Sejak itu aku mulai menata kehidupanku lagi. Aku mulai membiasakan diri untuk keluar rumah dan bekerja. Menyongsong sebuah realita kehidupan baru dengan satu harap dan tekad. Hampir enam bulan kupersiapkan semuanya. Setelah semua kurasa cukup. Akupun berkemas untuk segera memulai sebuah perjalanan. Secarik kertas bertuliskan alamatmu yang kutemukan ditumpukan catatan-catatanku tempo hari menjadi satu-satunya petunjuk yang aku punya. Akupun segera berangkat dengan berjuta perasaan yang berkecamuk.

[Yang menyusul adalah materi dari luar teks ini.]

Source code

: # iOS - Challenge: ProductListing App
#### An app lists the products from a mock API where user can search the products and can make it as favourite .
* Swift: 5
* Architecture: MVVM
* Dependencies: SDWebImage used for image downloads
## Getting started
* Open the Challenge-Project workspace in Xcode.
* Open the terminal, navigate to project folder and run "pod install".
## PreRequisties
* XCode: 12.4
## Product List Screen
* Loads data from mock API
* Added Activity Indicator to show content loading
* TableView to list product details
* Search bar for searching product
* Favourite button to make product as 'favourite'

Kembali, bayangan masa lalu sempat menyergapku saat aku berdiri di dermaga keberangkatan menuju kotamu. Dermaga yang dulu sempat menjadi saksi bisu ketika kuterdiam, terpaku, dan mematung menyaksikan kapal yang kau tumpangi menghilang dari pandangan.


HAMPIR dua hari perjalanan aku lalui. Akhirnya sampailah aku di penghujung sebuah penantian itu. Disekitarku, orang-orang masih ramai dan sibuk bercengkrama. Ada yang saling berpelukan. Tak sedikit juga yang saling meneteskan air mata kerinduannya. Dan aku, masih mematut memandangi secarik kertas bertuliskan alamatmu yang tak tahu pasti dimana tempatnya. Hanya satu yang kupunya, segudang rasa optimis untuk bisa bertemu denganmu. Tak peduli dengan rasa lelah yang menjalari sekujur tubuhku.

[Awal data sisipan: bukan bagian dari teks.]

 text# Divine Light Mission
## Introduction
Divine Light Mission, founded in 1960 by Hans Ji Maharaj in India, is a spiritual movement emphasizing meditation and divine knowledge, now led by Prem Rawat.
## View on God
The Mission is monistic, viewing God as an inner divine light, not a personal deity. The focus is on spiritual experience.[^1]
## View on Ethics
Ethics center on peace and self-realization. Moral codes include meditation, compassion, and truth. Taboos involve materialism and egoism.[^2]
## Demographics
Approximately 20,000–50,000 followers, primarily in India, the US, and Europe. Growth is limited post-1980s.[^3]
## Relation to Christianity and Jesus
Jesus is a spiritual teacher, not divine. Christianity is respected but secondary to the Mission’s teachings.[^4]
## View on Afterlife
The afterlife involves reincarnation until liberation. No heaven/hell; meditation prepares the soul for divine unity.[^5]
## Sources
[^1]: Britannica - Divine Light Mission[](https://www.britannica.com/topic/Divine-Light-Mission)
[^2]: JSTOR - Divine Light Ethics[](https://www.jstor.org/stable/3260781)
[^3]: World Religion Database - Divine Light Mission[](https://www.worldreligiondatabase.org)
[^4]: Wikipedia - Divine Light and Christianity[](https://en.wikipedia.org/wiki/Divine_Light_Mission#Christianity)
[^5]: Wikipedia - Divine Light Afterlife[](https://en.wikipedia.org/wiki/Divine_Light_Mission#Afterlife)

Lingkar waktu telah membawaku pada sebuah perjalanan yang panjang ini. Terperangkap pada sebuah pengharapan. Tak terasa, akupun segera tersadar jika kini. Sebuah alamat itu telah membawaku ke tempat ini.

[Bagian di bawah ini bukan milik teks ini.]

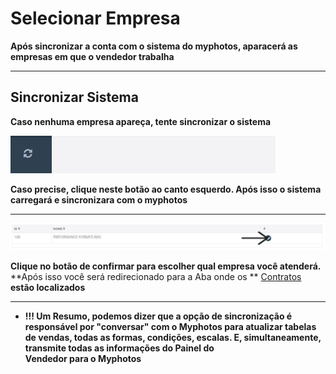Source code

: # Selecionar Empresa
**Após sincronizar a conta com o sistema do myphotos, aparacerá as empresas em que o vendedor trabalha**
***

## Sincronizar Sistema
**Caso nenhuma empresa apareça, tente sincronizar o sistema**

![](../../img/barra.jpg)

**Caso precise, clique neste botão ao canto esquerdo. Após isso o sistema carregará e sincronizara com o myphotos**
***

![](../../img/empresa.jpg)

**Clique no botão de confirmar para escolher qual empresa você atenderá.**
**Após isso você será redirecionado para a Aba onde os ** [Contratos](https://rfsolutionit.github.io/myphotos/pages/vendedor/contratos.html) **estão localizados**
***

* **!!! Um Resumo, podemos dizer que a opção de sincronização é responsável por "conversar" com o Myphotos para atualizar tabelas de vendas, todas as formas, condições, escalas. E, simultaneamente, transmite todas as informações do Painel do Vendedor para o Myphotos**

Senja mulai luruh saat aku tiba di muka rumah sederhana yang terlihat begitu menyejukkan. Langkahku terhenti. Detak jantungku memburu. Sekilas terdengar suara tawa dari dalam rumah. Dan, aku tak bisa menyangkal jika di antara suara tawa itu, terdapat suara yang begitu sangat akrab bagiku. Suara tawa yang dulu sempat mengisi hari-hariku. Suara tawa yang hampir setahun belakangan ini menghiasi rasa rinduku. Ada satu perasaan yang menjalari nadiku kala kudengar suara tawa itu. Tak kuduga, jika perjalanan panjang dan tapak-tapak harapan itu kini mulai tersibak.


AKU kemudian menata perasaan. Mencoba menyusun keberanian untuk melangkah lebih dekat lagi ke arah pintu rumah itu. Menarik nafas panjang, dan menghembuskannya perlahan. Sebisa mungkin kuatur degup jantungku. Dan, ketika tanganku perlahan mengetuk pintu rumah itu. Tak lama kudapati pintupun terbuka. Di depanku, kudapati perempuan berkulit bersih, dengan tatapan mata yang masih memperlihatkan khasnya, dengan balutan kerudung, nampak terlihat begitu beda, begitu anggun. Terlihat dari sorot matanya, rasa heran bercampur kaget, ternganga, dan sekilas kulihat mata sayunya berkaca-kaca. Tangannya mengepal, mengarah untuk menutup lingkar mulutnya.
Dan kini, tangisku pun pecah di teras rumahmu, berbaur dengan tangismu.